UK Freight Forwarding Lobby Takes Up the Brexit Reins

BIFA Gets Involved in the Free Trade Discussions
Shipping News Feature
UK – On the day which British Prime Minister Theresa May invokes Article 50, and the negotiations to engineer the country's exit from union with Europe begins, the logistics community is awash with speculation on how things both should, and are likely to evolve. Leading the charge for the freight forwarding lobby is the British International Freight Association (BIFA) which says it will assist the government on discussions centred around the possibilities of free trade or otherwise.
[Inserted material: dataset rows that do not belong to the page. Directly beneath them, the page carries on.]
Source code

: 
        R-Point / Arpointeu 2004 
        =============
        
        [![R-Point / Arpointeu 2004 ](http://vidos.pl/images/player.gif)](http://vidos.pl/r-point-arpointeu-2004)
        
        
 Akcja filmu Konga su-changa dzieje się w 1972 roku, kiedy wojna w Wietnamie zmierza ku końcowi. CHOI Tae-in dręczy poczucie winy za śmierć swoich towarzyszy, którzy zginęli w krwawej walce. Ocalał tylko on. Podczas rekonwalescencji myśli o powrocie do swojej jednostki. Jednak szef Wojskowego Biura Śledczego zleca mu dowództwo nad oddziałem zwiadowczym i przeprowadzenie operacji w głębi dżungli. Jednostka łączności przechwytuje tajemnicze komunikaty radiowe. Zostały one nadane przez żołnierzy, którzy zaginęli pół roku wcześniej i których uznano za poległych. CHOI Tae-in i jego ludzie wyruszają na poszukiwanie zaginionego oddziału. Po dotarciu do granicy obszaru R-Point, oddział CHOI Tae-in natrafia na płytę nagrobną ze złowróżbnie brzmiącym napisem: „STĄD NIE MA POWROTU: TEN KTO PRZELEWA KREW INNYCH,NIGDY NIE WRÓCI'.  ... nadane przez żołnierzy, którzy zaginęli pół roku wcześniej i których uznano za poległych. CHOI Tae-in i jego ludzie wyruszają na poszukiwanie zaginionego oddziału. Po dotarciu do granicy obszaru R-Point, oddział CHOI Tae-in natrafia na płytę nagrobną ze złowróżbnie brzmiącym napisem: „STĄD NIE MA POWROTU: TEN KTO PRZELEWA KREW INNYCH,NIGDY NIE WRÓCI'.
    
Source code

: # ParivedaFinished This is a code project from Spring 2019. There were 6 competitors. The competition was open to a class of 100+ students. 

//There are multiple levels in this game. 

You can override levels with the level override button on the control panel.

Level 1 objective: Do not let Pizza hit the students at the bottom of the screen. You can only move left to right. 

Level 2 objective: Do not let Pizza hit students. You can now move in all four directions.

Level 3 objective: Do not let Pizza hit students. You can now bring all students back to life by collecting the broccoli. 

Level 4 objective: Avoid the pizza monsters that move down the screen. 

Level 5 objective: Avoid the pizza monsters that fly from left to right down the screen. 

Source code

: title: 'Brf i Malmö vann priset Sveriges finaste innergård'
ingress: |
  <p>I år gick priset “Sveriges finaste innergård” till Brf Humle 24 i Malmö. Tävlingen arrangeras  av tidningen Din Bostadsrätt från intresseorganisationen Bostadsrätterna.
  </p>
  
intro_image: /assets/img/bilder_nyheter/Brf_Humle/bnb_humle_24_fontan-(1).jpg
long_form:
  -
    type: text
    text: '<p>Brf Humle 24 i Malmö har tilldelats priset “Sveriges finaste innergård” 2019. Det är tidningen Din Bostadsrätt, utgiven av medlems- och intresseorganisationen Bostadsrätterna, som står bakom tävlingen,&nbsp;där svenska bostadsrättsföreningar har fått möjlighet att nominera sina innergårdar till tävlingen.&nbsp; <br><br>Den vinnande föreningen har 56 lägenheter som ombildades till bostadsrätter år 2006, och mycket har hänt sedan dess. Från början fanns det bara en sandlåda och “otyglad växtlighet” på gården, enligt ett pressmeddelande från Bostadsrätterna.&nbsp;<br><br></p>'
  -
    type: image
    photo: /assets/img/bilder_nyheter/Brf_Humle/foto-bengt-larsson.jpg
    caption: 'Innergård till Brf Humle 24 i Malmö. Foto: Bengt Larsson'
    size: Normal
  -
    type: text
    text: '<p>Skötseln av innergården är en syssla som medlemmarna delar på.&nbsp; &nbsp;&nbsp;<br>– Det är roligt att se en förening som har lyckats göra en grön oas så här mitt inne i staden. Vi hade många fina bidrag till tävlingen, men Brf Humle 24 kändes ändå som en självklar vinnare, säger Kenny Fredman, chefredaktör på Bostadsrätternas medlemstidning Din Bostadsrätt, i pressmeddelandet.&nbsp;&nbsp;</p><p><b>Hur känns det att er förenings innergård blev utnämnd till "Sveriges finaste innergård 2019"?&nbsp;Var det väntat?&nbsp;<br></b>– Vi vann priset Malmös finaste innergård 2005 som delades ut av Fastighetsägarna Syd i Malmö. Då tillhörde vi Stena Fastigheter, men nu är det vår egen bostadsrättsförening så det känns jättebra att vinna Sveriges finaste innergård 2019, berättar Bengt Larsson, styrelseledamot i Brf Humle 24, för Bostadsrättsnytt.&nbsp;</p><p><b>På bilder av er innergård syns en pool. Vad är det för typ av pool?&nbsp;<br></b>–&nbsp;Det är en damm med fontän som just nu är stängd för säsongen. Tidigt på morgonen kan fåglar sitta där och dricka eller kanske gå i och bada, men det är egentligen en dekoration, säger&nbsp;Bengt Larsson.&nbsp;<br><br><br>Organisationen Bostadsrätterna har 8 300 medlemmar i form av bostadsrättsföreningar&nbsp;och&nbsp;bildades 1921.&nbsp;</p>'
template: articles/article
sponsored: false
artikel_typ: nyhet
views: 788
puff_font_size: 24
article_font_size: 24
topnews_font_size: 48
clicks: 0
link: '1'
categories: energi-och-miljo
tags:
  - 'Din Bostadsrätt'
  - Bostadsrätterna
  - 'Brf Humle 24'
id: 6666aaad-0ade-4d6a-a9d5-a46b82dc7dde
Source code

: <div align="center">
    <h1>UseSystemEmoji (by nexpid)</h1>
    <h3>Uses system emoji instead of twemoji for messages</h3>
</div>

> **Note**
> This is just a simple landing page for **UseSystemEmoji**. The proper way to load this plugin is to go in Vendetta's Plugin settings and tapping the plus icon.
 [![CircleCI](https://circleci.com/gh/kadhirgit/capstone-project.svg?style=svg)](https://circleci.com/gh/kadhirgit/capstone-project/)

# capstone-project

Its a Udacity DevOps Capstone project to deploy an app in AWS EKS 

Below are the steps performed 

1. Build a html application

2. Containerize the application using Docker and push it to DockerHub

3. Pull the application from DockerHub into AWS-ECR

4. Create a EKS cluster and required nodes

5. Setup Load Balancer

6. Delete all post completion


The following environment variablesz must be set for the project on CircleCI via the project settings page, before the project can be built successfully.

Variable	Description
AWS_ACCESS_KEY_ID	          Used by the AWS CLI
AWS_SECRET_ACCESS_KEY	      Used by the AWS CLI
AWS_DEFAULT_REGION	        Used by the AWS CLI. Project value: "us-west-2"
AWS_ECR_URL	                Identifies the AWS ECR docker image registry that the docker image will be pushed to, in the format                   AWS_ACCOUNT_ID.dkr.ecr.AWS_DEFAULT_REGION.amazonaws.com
As wise as ever, Robert Keen, BIFA Director General knows better than to speculate on how the exit process will turn out but says he is determined to ensure that UK forwarders have input into the negotiations which are expected to be turbulent. He comments:

“In the run up to the UK’s eventual exit we will be working with Government to try and ensure that the movement of the UK’s visible import and export trade does not become overburdened by over complicated trade procedures.

“Clearly there are significant areas of concern for our members, which are responsible for much of the physical movement of that trade, over the eventual outcome, including the physical infrastructure, trade arrangements and Customs practices that will be reviewed as part of the Brexit negotiations. I have already gone on the record to warn about the huge number of pundits offering solutions when nobody really knows what is likely to happen in reality.

“BIFA's focus now will be presenting the views of our members to the various government departments that we deal with, as well as working with organisations such as the Confederation of British Industry (CBI) and International Chamber of Commerce (ICC) to make sure that all parties negotiating the post-Brexit landscape are fully aware of the potential challenges for which they will need to find solutions.”

From conversations with some of the industry’s big hitters we have ascertained that the government has been actively seeking advisers who are well versed in international trade, the sort of depth of knowledge which comes only with practical, long term experience. Those of us who remember the days before the common market recoil in horror at the complexity of the carnets and similar fiendishly complex documents required to navigate various European customs points.

Nobody can envisage a return to such times after forty four years of comparative harmony, and indeed there normally would be no logical reason why the UK should be concerned, the trade deficit with Europe should ensure that free trade appeals more to those in the EU than in Britain. Unfortunately logic is likely to play little part in the forthcoming negotiations. As Marine Le Pen has stated, an easy exit for Britain might well mean a domino effect leading to the potential collapse of the union.

An impartial observer in the coming years (nothing gets done quickly in Brussels or Strasbourg) might view the proceedings with an amused interest. For those involved in doing a deal covering trade, immigration and economics with the unsympathetic bureaucratic monster which is the EU, the emotions are likely to be a little more impassioned.